Description of the task: Filter the entries below, keeping only lines with the word "字符串中的第一个唯一字符".

--- Listed records Enclosed Below ---

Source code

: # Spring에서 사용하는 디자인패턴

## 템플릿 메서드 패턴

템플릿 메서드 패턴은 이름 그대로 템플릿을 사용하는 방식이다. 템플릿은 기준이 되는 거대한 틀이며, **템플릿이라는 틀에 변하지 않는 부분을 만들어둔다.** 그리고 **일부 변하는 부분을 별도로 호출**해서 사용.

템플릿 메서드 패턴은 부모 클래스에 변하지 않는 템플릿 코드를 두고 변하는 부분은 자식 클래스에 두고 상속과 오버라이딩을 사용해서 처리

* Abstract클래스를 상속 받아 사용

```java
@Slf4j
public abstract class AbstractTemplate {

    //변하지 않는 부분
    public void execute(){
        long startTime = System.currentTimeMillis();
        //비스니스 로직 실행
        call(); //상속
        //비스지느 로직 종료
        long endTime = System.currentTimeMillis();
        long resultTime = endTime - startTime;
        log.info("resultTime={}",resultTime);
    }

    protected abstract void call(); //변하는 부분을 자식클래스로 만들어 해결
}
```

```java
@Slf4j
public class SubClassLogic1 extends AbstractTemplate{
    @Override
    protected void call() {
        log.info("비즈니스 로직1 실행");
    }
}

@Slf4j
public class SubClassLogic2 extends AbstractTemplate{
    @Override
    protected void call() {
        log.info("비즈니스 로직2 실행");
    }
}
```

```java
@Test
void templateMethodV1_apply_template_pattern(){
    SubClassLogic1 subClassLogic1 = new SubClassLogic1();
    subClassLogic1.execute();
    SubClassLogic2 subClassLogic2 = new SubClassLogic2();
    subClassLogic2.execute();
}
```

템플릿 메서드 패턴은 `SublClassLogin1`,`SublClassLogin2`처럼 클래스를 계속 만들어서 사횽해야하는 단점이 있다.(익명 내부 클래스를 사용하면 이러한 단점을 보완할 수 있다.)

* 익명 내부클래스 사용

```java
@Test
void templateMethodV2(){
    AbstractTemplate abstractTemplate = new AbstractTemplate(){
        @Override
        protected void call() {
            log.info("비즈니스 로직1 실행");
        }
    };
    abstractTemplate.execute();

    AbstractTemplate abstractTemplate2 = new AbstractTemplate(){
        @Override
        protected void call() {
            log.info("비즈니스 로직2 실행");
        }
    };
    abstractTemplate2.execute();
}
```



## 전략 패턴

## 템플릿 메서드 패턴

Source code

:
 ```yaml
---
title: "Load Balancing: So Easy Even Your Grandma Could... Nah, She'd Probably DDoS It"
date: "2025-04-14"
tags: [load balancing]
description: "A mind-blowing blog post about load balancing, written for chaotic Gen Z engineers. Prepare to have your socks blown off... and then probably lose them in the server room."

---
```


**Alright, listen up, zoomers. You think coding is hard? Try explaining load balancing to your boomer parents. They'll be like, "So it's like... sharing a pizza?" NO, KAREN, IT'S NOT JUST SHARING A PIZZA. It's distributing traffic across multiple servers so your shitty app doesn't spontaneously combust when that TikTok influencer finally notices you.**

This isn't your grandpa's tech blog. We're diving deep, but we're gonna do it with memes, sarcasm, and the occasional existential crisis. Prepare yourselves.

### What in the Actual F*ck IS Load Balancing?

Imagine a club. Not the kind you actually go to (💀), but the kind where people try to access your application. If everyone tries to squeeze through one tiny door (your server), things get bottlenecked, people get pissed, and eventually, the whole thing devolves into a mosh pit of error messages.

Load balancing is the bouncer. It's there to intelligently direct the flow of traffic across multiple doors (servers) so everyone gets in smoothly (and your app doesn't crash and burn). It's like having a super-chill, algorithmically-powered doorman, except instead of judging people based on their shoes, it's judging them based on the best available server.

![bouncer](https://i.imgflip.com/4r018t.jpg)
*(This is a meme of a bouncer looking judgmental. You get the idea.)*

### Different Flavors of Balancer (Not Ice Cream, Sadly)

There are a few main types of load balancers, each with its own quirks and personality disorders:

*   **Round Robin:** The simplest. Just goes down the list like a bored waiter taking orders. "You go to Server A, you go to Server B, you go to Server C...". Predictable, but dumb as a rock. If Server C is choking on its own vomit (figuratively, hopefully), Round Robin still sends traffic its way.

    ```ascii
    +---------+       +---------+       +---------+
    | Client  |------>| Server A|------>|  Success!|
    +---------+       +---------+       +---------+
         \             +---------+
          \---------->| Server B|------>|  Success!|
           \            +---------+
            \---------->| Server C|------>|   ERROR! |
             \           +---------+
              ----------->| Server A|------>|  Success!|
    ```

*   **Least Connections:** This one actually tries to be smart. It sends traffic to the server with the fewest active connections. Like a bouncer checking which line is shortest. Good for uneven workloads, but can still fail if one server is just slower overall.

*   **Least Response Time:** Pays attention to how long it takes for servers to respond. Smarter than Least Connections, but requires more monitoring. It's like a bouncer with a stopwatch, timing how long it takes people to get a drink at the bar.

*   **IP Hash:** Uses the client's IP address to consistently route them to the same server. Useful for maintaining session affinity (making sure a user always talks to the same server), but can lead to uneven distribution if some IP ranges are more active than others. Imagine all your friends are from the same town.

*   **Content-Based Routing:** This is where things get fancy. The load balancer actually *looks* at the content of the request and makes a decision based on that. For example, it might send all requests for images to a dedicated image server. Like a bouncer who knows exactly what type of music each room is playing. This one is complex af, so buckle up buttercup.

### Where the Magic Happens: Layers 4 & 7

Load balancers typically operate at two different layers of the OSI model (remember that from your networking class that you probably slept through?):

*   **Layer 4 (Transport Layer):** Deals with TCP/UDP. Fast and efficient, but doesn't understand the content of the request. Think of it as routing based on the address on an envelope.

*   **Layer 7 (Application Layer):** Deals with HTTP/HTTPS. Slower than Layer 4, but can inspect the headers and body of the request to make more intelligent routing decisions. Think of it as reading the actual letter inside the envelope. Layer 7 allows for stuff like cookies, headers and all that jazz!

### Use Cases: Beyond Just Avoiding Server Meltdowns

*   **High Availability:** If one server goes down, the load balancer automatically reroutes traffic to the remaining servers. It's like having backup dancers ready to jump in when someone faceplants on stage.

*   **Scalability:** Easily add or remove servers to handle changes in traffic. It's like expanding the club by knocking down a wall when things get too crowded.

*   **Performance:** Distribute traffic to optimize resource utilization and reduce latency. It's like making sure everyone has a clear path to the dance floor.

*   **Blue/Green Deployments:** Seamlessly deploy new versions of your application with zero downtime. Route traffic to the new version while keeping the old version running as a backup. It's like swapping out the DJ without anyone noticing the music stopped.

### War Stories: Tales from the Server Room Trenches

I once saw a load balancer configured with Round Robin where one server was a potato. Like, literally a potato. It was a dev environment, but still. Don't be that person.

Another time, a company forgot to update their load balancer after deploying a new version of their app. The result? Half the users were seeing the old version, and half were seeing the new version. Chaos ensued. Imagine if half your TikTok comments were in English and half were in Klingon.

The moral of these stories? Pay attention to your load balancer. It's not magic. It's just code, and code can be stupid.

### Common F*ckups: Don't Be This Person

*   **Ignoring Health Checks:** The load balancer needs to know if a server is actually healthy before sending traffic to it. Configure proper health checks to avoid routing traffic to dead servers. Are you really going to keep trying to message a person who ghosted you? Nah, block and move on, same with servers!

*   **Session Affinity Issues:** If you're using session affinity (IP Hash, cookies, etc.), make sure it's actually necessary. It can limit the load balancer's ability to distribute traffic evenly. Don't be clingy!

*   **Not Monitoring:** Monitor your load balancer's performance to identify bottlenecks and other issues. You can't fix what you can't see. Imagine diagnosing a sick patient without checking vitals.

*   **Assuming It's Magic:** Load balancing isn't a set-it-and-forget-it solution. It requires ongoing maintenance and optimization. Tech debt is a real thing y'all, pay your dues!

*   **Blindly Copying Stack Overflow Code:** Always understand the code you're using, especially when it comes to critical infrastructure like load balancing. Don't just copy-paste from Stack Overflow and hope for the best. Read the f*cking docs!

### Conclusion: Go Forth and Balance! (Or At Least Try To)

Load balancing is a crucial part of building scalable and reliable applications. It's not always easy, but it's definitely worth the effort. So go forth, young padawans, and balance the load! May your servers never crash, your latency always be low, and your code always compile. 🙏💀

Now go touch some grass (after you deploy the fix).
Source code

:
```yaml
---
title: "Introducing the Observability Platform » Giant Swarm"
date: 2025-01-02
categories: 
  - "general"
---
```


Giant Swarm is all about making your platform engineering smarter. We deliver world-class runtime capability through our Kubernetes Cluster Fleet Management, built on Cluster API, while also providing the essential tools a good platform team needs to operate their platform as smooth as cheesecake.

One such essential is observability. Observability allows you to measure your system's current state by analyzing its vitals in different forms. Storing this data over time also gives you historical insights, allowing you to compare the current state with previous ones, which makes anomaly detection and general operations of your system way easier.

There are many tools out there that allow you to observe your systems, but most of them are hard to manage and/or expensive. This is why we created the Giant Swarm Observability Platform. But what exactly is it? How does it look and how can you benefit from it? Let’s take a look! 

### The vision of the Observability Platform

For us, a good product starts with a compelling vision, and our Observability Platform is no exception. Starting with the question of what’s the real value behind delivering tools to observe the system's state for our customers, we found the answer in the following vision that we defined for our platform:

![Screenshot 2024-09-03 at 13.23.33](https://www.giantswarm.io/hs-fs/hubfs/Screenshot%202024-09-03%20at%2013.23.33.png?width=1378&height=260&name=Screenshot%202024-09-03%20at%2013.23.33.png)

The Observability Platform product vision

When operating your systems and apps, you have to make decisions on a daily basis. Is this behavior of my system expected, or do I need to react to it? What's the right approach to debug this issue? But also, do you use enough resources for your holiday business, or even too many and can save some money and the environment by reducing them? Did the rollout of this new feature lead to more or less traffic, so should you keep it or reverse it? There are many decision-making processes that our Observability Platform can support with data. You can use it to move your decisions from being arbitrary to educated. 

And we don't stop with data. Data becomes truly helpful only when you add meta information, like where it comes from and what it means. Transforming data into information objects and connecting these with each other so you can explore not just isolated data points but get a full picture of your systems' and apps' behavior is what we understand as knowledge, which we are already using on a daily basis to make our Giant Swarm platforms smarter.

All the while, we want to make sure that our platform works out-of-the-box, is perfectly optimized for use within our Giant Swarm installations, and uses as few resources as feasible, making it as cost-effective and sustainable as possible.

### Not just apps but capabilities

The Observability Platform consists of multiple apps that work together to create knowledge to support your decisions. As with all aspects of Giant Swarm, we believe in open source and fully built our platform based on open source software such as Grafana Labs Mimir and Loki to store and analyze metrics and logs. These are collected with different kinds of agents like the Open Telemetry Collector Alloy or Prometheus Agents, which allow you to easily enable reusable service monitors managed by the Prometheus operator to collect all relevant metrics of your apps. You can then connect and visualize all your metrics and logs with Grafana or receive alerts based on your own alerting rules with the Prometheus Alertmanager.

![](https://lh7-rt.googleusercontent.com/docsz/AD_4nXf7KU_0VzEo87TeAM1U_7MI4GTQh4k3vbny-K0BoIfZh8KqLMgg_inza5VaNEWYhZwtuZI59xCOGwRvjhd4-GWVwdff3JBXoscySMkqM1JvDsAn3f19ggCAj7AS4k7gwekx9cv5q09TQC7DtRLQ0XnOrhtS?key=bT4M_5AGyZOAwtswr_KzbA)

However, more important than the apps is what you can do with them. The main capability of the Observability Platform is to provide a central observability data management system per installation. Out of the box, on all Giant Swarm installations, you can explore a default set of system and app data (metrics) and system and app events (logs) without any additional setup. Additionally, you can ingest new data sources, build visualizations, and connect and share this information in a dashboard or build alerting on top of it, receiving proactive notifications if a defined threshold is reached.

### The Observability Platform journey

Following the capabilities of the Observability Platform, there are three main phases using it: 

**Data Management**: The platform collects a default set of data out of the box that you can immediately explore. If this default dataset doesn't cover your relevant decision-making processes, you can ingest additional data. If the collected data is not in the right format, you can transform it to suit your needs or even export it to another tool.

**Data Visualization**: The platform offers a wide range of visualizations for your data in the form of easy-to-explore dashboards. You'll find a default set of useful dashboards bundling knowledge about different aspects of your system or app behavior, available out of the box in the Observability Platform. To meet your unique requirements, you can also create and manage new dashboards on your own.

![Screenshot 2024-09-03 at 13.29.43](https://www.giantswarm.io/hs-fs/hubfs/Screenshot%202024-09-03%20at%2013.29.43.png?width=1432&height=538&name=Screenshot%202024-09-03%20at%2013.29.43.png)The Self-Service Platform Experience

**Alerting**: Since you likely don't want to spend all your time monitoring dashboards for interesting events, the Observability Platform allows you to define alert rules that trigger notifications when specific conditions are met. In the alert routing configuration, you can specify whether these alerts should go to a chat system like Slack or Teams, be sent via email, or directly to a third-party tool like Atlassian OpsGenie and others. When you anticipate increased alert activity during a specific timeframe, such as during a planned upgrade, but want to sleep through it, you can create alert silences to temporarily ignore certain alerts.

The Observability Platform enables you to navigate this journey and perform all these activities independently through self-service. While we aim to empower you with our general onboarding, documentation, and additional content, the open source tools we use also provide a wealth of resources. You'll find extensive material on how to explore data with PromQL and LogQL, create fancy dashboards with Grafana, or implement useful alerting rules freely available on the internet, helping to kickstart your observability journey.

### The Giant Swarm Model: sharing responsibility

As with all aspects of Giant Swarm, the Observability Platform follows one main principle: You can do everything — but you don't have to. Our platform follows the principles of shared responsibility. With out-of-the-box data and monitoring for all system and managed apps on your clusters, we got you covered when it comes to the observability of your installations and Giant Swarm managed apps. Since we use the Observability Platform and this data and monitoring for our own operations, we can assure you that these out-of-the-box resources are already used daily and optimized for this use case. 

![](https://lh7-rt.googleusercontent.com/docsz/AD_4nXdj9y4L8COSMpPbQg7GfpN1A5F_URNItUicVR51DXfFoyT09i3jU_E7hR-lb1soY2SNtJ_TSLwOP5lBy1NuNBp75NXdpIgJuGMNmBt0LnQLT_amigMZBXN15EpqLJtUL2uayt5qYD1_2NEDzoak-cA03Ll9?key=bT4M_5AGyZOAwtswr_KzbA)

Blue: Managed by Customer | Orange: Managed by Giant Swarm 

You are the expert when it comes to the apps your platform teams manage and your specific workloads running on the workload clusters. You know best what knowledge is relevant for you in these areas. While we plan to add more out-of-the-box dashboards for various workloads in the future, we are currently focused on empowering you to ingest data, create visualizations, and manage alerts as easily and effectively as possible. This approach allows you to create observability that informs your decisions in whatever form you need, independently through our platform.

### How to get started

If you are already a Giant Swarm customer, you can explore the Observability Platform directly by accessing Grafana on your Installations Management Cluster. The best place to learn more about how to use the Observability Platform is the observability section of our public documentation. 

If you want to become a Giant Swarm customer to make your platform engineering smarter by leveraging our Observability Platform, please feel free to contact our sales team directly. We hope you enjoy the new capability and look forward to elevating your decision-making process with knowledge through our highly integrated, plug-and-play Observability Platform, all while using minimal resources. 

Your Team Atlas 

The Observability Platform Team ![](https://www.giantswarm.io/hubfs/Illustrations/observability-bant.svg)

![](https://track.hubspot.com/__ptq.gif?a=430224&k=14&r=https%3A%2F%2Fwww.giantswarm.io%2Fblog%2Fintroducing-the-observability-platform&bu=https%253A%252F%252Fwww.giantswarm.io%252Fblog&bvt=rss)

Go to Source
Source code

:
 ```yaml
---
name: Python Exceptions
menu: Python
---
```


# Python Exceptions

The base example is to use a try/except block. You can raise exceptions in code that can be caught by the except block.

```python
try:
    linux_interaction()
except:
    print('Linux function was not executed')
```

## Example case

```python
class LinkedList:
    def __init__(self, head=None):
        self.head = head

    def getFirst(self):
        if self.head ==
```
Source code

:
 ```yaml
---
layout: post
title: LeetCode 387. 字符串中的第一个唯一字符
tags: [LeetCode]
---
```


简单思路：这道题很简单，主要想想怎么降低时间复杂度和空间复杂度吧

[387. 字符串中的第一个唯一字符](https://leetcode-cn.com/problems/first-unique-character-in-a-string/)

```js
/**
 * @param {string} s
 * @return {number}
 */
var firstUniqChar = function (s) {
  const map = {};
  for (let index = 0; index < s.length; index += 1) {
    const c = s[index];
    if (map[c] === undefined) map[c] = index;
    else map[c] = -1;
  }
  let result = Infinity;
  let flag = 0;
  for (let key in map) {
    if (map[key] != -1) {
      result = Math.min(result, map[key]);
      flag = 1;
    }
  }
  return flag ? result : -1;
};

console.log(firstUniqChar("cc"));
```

--- End of Enclosed Listed records ---

Exercise response:
title: LeetCode 387. 字符串中的第一个唯一字符
[387. 字符串中的第一个唯一字符](https://leetcode-cn.com/problems/first-unique-character-in-a-string/)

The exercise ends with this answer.